ANGÉLICA (Levantam-se os dois) – Minha mãe, respeite as virtudes e o amor puríssimo de meu esposo.

CÂNDIDA – De seu esposo? Que horror! E o que é ele meu?!

ANGÉLICA – Tu não nasceste para ele.

CÂNDIDA – Nem ele para ti.

ANGÉLICA – O céu decidiu em meu favor.

CÂNDIDA – Minha mãe, aceite o pedido do doutor Sandelico. Eu quero me casar com ele. Quero, nestes oito dias, e já e já, se é possível.

ANGÉLICA – Beijo-te as mãos; desligaste o voto, ele está livre... Céus, aplaudi tanta felicidade.

DONA CLARA – Goza, goza do teu delírio, futura esposa de Jesus Cristo.

FIRMINO – Para um convento?!

CÂNDIDA – Sim, meu senhor, para Santa Teresa.

DONA CLARA – Está decidido.

FIRMINO – Angélica, não temas; o farol da tolerância, o astro do progresso é precursor da geração que se eleva no Brasil. Esses cárceres do capricho paternal, esses sumidouros de tantas virgens, que poderiam ser mães e dar sábios ou heróis à pátria, serão destruídos pela mão da liberdade.

DONA CLARA – Que liberdade, senhor doutor, é essa que protege a ingratidão, que deixa na impunidade a sacrílega desobediência dos filhos, promove a desunião, a desonra das famílias, e lança na fronte veneranda dos pais o escarro da ignomínia?! Ainda que nos custe a camisa do corpo – não será preciso, ao certo – havemos de triunfar.

ANGÉLICA – Mas eu não professarei; prefiro a morte.

FIRMINO – Até certo ponto, minha tia. Angélica, constância e coragem.

CÂNDIDA – Que é muito preciso para o convento.

FIRMINO – Nunca, nunca. Deus é o protetor dos infelizes.

DONA CLARA – Eu sei em que se funda vossa arrogância. Essa e a recompensa que dais o vosso tio de vos fazer deputado. Mas antes que entreis para a câmara, Angélica será freira.

FIRMINO – Deputado, deputado, eu?! Estás salva, minha Angélica. Do alto da tribuna quebrarei os muros de ferro, a grade desses cárceres medonhos que sepultam tantas vítimas de um arrependi­mento eterno.
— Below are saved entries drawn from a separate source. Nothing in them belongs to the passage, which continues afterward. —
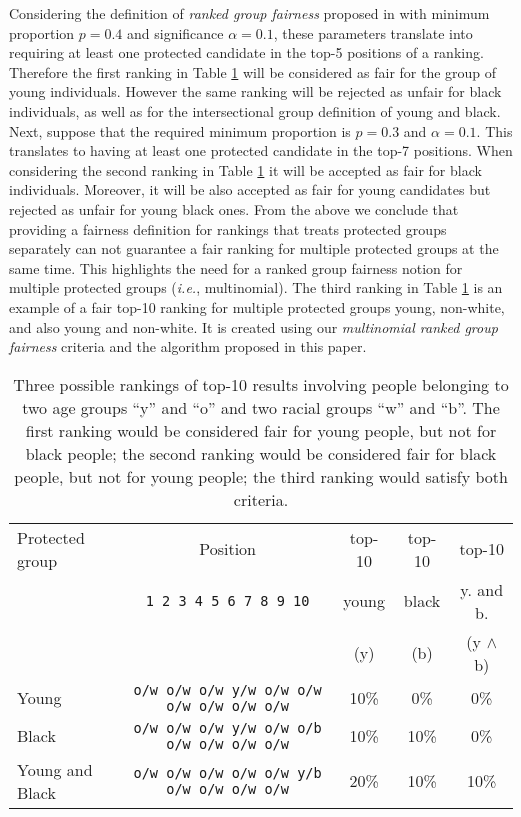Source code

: Considering the definition of \textit{ranked group fairness} proposed in \cite{zehlike2017fair} with minimum proportion $p=0.4$ and significance $\alpha=0.1$, these parameters translate into requiring at least one protected candidate in the top-5 positions of a ranking.
Therefore the first ranking in Table \ref{tbl:multinomial_intro_example} will be considered as fair for the group of young individuals.
%
However the same ranking will be rejected as unfair for black individuals, as well as for the intersectional group definition of young and black.
%
Next, suppose that the required minimum proportion is $p = 0.3$ and $\alpha = 0.1$. This translates to having at least one protected candidate in the top-7 positions.
When considering the second ranking in Table \ref{tbl:multinomial_intro_example} it will be accepted as fair for black individuals. Moreover, it will be also accepted as fair for young candidates but rejected as unfair for young black ones.
%
From the above we conclude that providing a fairness definition for rankings that treats protected groups separately can not guarantee a fair ranking for multiple protected groups at the same time. This highlights the need for a ranked group fairness notion for multiple protected groups ({\em i.e.}, multinomial).
%
The third ranking in Table \ref{tbl:multinomial_intro_example} is an example of a fair top-10 ranking for multiple protected groups young, non-white, and also young and non-white. It is created using our \textit{multinomial ranked group fairness} criteria and the algorithm proposed in this paper.
\medskip
\begin{table}[t]
	\caption{Three possible rankings of top-10 results involving people belonging to two age groups ``y'' and ``o'' and two racial groups ``w'' and ``b''. The first ranking would be considered fair for young people, but not for black people; the second ranking would be considered fair for black people, but not for young people; the third ranking would satisfy both criteria.
		\label{tbl:multinomial_intro_example}}
	\centering\small\begin{tabular}{lcccc}\toprule
		Protected group & Position					  & top-10 & top-10  & top-10 \\
		& \texttt{1 2 3 4 5 6 7 8 9 10} & young & black & y. and b. \\
		&                               &  (y)  & (b)  &  (y $\wedge$ b)\\
		\midrule
		Young  & \texttt{o/w o/w o/w y/w o/w o/w o/w o/w o/w o/w} & 10\% & 0\% & 0\% \\
		Black & \texttt{o/w o/w o/w y/w o/w o/b o/w o/w o/w o/w} & 10\% & 10\% & 0\% \\
		Young and Black & \texttt{o/w o/w o/w o/w o/w y/b o/w o/w o/w o/w} & 20\% & 10\% & 10\% \\
		\bottomrule
	\end{tabular}

\end{table}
Minha voz no parlamento será como as trombetas de Jericó: os alicerces do ergástulo da beleza, da virgem pudibunda cairão por terra com seus campanários e artesões gigantescos! No meio do estrondo das ruínas, dos gemidos do pavor, o meu braço te salvará! Não pronuncies o voto, evita um sacrilégio perante os céus e a terra, que serás minha. Não sepultes com um juramento tantos dotes, não roubes ao mundo o orgulho do teu sexo, nem risques da lista veneranda das matronas aquela que nasceu para dar filhos à pátria e educá-los nas máximas do heroísmo.

CÂNDIDA – Sim, senhor; mas ela não há de ir longe.

FIRMINO – Que importa! Seremos esposos. Angélica, se na vida, se nesta passagem de dores, os homens levantarem um oceano, eu nadarei; se cavarem um abismo, saltarei por cima; se edificarem um muro de ferro, eu o fundirei com o sopro da minha cólera; se abrirem um sepulcro, então toda a eternidade é nossa, e unidos no céu seremos mais felizes do que fomos na terra.

ANGÉLICA – Se amarrada como uma fera me conduzirem a essa casa de luto eterno, obedecerei, cederei às leis da força... Mas, ó momento de minha liberdade... Ferro, veneno, tudo emprega­rei; quero cerrar meus lábios com um acento de maldição. Imprecarei a justiça, a violência da barbaridade; do meu sangue se levantará um espectro horrível que perseguirá todos os traficantes de corações.

FIRMINO – Angélica, calma-te. As leis são em nosso favor; tua inocência te dará constância, e o teu amor, essa força sobrenatural do heroísmo. Cedo acabará o monopólio da hipocrisia, esse Valongo onde a amizade é substituída pelo interesse, o amor pelo egoísmo e a gratidão pela indiferença. Eu já vejo desmoro­nar-se esse pálido gigante da corrupção, e profundar-se nas catacumbas do passado.

DONA CLARA – Todas as vossas declamações são relâmpagos sem raio. Uma filha desobediente é um demônio doméstico; uma filha depravada é um remorso animado que persegue dia e noite seus pais; uma filha que os envergonha, que infama suas faces com o ferrete da ignomínia, deve ser lançada fora do mundo, viva ou morta, pouco importa. É um anjo numa cela, a paz na sepultura e nunca a nódoa das famílias.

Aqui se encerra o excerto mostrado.